■ Dataset excerpts:
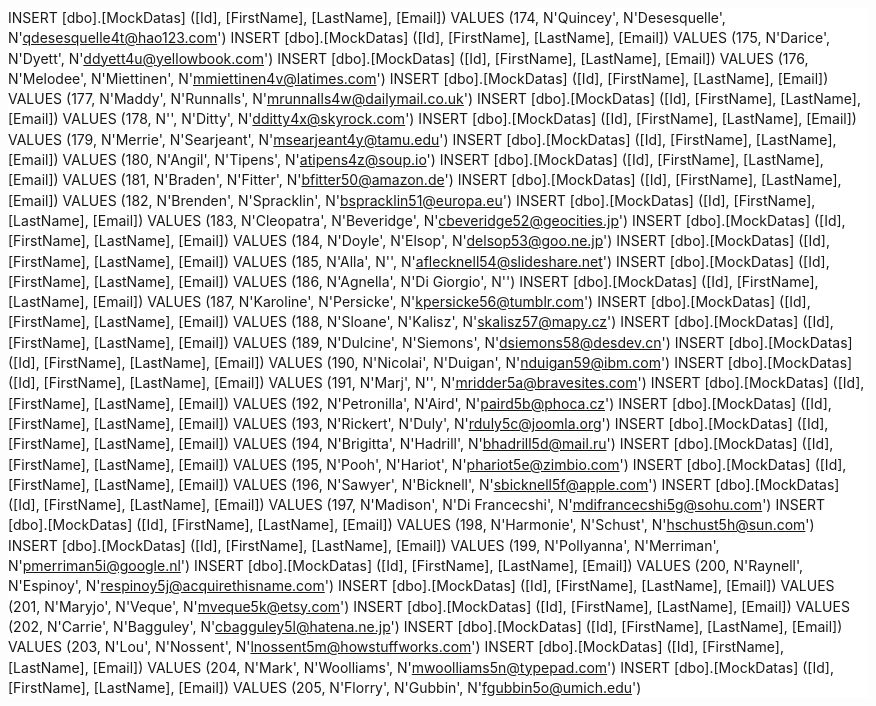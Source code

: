 INSERT [dbo].[MockDatas] ([Id], [FirstName], [LastName], [Email]) VALUES (174, N'Quincey', N'Desesquelle', N'qdesesquelle4t@hao123.com')
INSERT [dbo].[MockDatas] ([Id], [FirstName], [LastName], [Email]) VALUES (175, N'Darice', N'Dyett', N'ddyett4u@yellowbook.com')
INSERT [dbo].[MockDatas] ([Id], [FirstName], [LastName], [Email]) VALUES (176, N'Melodee', N'Miettinen', N'mmiettinen4v@latimes.com')
INSERT [dbo].[MockDatas] ([Id], [FirstName], [LastName], [Email]) VALUES (177, N'Maddy', N'Runnalls', N'mrunnalls4w@dailymail.co.uk')
INSERT [dbo].[MockDatas] ([Id], [FirstName], [LastName], [Email]) VALUES (178, N'', N'Ditty', N'dditty4x@skyrock.com')
INSERT [dbo].[MockDatas] ([Id], [FirstName], [LastName], [Email]) VALUES (179, N'Merrie', N'Searjeant', N'msearjeant4y@tamu.edu')
INSERT [dbo].[MockDatas] ([Id], [FirstName], [LastName], [Email]) VALUES (180, N'Angil', N'Tipens', N'atipens4z@soup.io')
INSERT [dbo].[MockDatas] ([Id], [FirstName], [LastName], [Email]) VALUES (181, N'Braden', N'Fitter', N'bfitter50@amazon.de')
INSERT [dbo].[MockDatas] ([Id], [FirstName], [LastName], [Email]) VALUES (182, N'Brenden', N'Spracklin', N'bspracklin51@europa.eu')
INSERT [dbo].[MockDatas] ([Id], [FirstName], [LastName], [Email]) VALUES (183, N'Cleopatra', N'Beveridge', N'cbeveridge52@geocities.jp')
INSERT [dbo].[MockDatas] ([Id], [FirstName], [LastName], [Email]) VALUES (184, N'Doyle', N'Elsop', N'delsop53@goo.ne.jp')
INSERT [dbo].[MockDatas] ([Id], [FirstName], [LastName], [Email]) VALUES (185, N'Alla', N'', N'aflecknell54@slideshare.net')
INSERT [dbo].[MockDatas] ([Id], [FirstName], [LastName], [Email]) VALUES (186, N'Agnella', N'Di Giorgio', N'')
INSERT [dbo].[MockDatas] ([Id], [FirstName], [LastName], [Email]) VALUES (187, N'Karoline', N'Persicke', N'kpersicke56@tumblr.com')
INSERT [dbo].[MockDatas] ([Id], [FirstName], [LastName], [Email]) VALUES (188, N'Sloane', N'Kalisz', N'skalisz57@mapy.cz')
INSERT [dbo].[MockDatas] ([Id], [FirstName], [LastName], [Email]) VALUES (189, N'Dulcine', N'Siemons', N'dsiemons58@desdev.cn')
INSERT [dbo].[MockDatas] ([Id], [FirstName], [LastName], [Email]) VALUES (190, N'Nicolai', N'Duigan', N'nduigan59@ibm.com')
INSERT [dbo].[MockDatas] ([Id], [FirstName], [LastName], [Email]) VALUES (191, N'Marj', N'', N'mridder5a@bravesites.com')
INSERT [dbo].[MockDatas] ([Id], [FirstName], [LastName], [Email]) VALUES (192, N'Petronilla', N'Aird', N'paird5b@phoca.cz')
INSERT [dbo].[MockDatas] ([Id], [FirstName], [LastName], [Email]) VALUES (193, N'Rickert', N'Duly', N'rduly5c@joomla.org')
INSERT [dbo].[MockDatas] ([Id], [FirstName], [LastName], [Email]) VALUES (194, N'Brigitta', N'Hadrill', N'bhadrill5d@mail.ru')
INSERT [dbo].[MockDatas] ([Id], [FirstName], [LastName], [Email]) VALUES (195, N'Pooh', N'Hariot', N'phariot5e@zimbio.com')
INSERT [dbo].[MockDatas] ([Id], [FirstName], [LastName], [Email]) VALUES (196, N'Sawyer', N'Bicknell', N'sbicknell5f@apple.com')
INSERT [dbo].[MockDatas] ([Id], [FirstName], [LastName], [Email]) VALUES (197, N'Madison', N'Di Francecshi', N'mdifrancecshi5g@sohu.com')
INSERT [dbo].[MockDatas] ([Id], [FirstName], [LastName], [Email]) VALUES (198, N'Harmonie', N'Schust', N'hschust5h@sun.com')
INSERT [dbo].[MockDatas] ([Id], [FirstName], [LastName], [Email]) VALUES (199, N'Pollyanna', N'Merriman', N'pmerriman5i@google.nl')
INSERT [dbo].[MockDatas] ([Id], [FirstName], [LastName], [Email]) VALUES (200, N'Raynell', N'Espinoy', N'respinoy5j@acquirethisname.com')
INSERT [dbo].[MockDatas] ([Id], [FirstName], [LastName], [Email]) VALUES (201, N'Maryjo', N'Veque', N'mveque5k@etsy.com')
INSERT [dbo].[MockDatas] ([Id], [FirstName], [LastName], [Email]) VALUES (202, N'Carrie', N'Bagguley', N'cbagguley5l@hatena.ne.jp')
INSERT [dbo].[MockDatas] ([Id], [FirstName], [LastName], [Email]) VALUES (203, N'Lou', N'Nossent', N'lnossent5m@howstuffworks.com')
INSERT [dbo].[MockDatas] ([Id], [FirstName], [LastName], [Email]) VALUES (204, N'Mark', N'Woolliams', N'mwoolliams5n@typepad.com')
INSERT [dbo].[MockDatas] ([Id], [FirstName], [LastName], [Email]) VALUES (205, N'Florry', N'Gubbin', N'fgubbin5o@umich.edu')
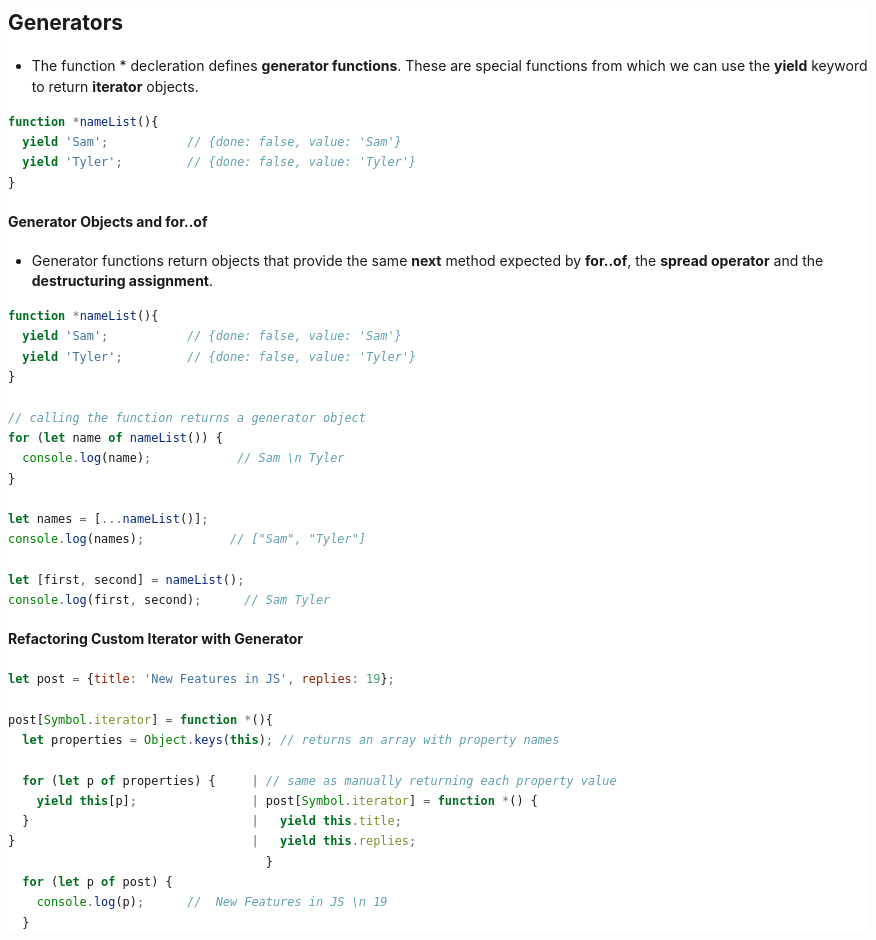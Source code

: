 ## Generators
- The function * decleration defines **generator functions**. These are special functions from which we can use the
**yield** keyword to return **iterator** objects.

```js
function *nameList(){
  yield 'Sam';           // {done: false, value: 'Sam'}
  yield 'Tyler';         // {done: false, value: 'Tyler'}
}
```

#### Generator Objects and for..of
- Generator functions return objects that provide the same **next** method expected by **for..of**, the **spread operator**
and the **destructuring assignment**.

```js
function *nameList(){
  yield 'Sam';           // {done: false, value: 'Sam'}
  yield 'Tyler';         // {done: false, value: 'Tyler'}
}

// calling the function returns a generator object
for (let name of nameList()) {
  console.log(name);            // Sam \n Tyler
}

let names = [...nameList()];
console.log(names);            // ["Sam", "Tyler"]

let [first, second] = nameList();
console.log(first, second);      // Sam Tyler

```

#### Refactoring Custom Iterator with Generator

```js
let post = {title: 'New Features in JS', replies: 19};

post[Symbol.iterator] = function *(){
  let properties = Object.keys(this); // returns an array with property names

  for (let p of properties) {     | // same as manually returning each property value
    yield this[p];                | post[Symbol.iterator] = function *() {
  }                               |   yield this.title;
}                                 |   yield this.replies;
                                    }
  for (let p of post) {
    console.log(p);      //  New Features in JS \n 19
  }
```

■ What you have to do: From the listing above, return the lines starting at the one with "N'Brigitta', N'Hadrill', N'bhadrill5d@mail.ru')" and ending at the one with "N'Pollyanna', N'Merriman', N'pmerriman5i@google.nl')", both kept, exactly as they appear and nothing more.

■ Solution for this task:
INSERT [dbo].[MockDatas] ([Id], [FirstName], [LastName], [Email]) VALUES (194, N'Brigitta', N'Hadrill', N'bhadrill5d@mail.ru')
INSERT [dbo].[MockDatas] ([Id], [FirstName], [LastName], [Email]) VALUES (195, N'Pooh', N'Hariot', N'phariot5e@zimbio.com')
INSERT [dbo].[MockDatas] ([Id], [FirstName], [LastName], [Email]) VALUES (196, N'Sawyer', N'Bicknell', N'sbicknell5f@apple.com')
INSERT [dbo].[MockDatas] ([Id], [FirstName], [LastName], [Email]) VALUES (197, N'Madison', N'Di Francecshi', N'mdifrancecshi5g@sohu.com')
INSERT [dbo].[MockDatas] ([Id], [FirstName], [LastName], [Email]) VALUES (198, N'Harmonie', N'Schust', N'hschust5h@sun.com')
INSERT [dbo].[MockDatas] ([Id], [FirstName], [LastName], [Email]) VALUES (199, N'Pollyanna', N'Merriman', N'pmerriman5i@google.nl')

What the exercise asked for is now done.